0 moves to the front of the vehicle, and the wearing of the webbing on the occupant 12 is released. When the door switch detects that the door is closed, the motor 44 reversely rotates, the anchor plate 20 moves rearward of the vehicle, and the occupant 12 is fitted with the webbing.

[0005]

When the occupant 12 moves his / her upper body while the anchor plate 20 is moving, the upper part of the webbing 14 interferes with the neck and the head of the occupant 12, causing the occupant 12 to feel uncomfortable. May be given. In addition, the motor 44
May be locked and burned.

In view of the above circumstances, the present invention has a simple structure and prevents the moving equipment from being adversely affected when the moving equipment interferes with an obstacle such as an occupant during the movement of the moving equipment. In order to prevent the motor from burning out, the motor can be stopped in response to the interference, and the motor can be automatically driven and returned, and further, the motor can be stopped and driven well. It is an object of the present invention to obtain a vehicle moving equipment device control circuit capable of performing the above-mentioned operation and properly stopping the motor.

[0007]

In a vehicle moving equipment device control circuit according to the present invention, there is provided a motor current detecting resistor used in a vehicle moving equipment device and connected in series to a motor for moving a moving equipment item. , A comparator that inputs the voltage across the terminals of this motor current detection resistor and outputs a motor overcurrent signal by comparing it with a reference voltage, and a temperature detection circuit that outputs a temperature detection signal when the ambient temperature is above a certain temperature. And a temporary stop means for turning off the motor for a certain period of time when a motor overcurrent signal is input and a temperature detection signal is input after a certain period of time has passed since the motor was started.

[0008]

According to the above construction, when the moving equipment interferes with an interfering object such as an occupant during this movement and the motor is mechanically restrained, the voltage across the terminals of the motor current detecting resistor has a constant value. As described above, the motor overcurrent signal is output from the comparator.
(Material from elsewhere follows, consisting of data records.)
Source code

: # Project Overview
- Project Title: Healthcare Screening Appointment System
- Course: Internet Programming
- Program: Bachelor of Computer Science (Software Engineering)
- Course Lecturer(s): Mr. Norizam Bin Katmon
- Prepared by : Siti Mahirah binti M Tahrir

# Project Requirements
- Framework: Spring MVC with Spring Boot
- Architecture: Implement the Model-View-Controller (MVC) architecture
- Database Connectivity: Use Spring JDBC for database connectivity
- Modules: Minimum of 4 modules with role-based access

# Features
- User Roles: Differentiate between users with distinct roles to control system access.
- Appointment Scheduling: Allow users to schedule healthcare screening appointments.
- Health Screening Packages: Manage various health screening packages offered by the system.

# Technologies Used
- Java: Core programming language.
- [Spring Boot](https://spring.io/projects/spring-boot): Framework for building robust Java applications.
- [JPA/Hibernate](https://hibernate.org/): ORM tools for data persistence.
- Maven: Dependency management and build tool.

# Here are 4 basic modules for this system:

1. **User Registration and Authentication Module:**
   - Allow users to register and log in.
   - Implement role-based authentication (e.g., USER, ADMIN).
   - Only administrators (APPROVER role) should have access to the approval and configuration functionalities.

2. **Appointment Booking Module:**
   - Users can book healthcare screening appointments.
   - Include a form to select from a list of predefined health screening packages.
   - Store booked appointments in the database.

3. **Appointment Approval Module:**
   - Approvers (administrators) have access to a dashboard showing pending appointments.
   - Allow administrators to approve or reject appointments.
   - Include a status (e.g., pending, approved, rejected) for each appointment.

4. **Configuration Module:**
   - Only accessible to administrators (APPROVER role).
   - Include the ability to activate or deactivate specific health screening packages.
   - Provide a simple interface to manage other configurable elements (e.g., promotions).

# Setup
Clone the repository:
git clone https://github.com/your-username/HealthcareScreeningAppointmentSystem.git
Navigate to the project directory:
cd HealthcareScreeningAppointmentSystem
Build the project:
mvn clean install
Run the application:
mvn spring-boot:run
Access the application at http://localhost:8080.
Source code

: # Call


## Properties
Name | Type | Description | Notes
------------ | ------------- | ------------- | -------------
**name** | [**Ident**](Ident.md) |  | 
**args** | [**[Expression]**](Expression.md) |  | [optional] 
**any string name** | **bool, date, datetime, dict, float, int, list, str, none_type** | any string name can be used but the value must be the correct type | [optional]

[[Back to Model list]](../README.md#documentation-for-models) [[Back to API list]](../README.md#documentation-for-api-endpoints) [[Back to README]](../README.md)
On the other hand, when the ambient temperature is above a certain temperature, the temperature detection circuit outputs a temperature detection signal.

When a motor overcurrent signal and a temperature detection signal are input after a lapse of a certain time after starting the motor, the motor temporary stop means cuts the power supply to the motor for a certain time.

Therefore, even if the motor overcurrent signal is input, the motor temporary stop means does not operate unless the temperature detection signal is input.

As a result, the moving resistance of the moving equipment increases at a low temperature, so that the moving equipment interferes with the interfering object and is restrained even though the moving equipment does not interfere with the interfering object. It is possible to prevent the wrong judgment that the motor is stopped, and to stop the motor properly.

By cutting off the power supply to the motor by the motor temporary stopping means, even if the moving equipment interferes with an interfering object such as an occupant during the movement, the occupant may feel discomfort and the interfering object is adversely affected. And the motor is prevented from being burnt out.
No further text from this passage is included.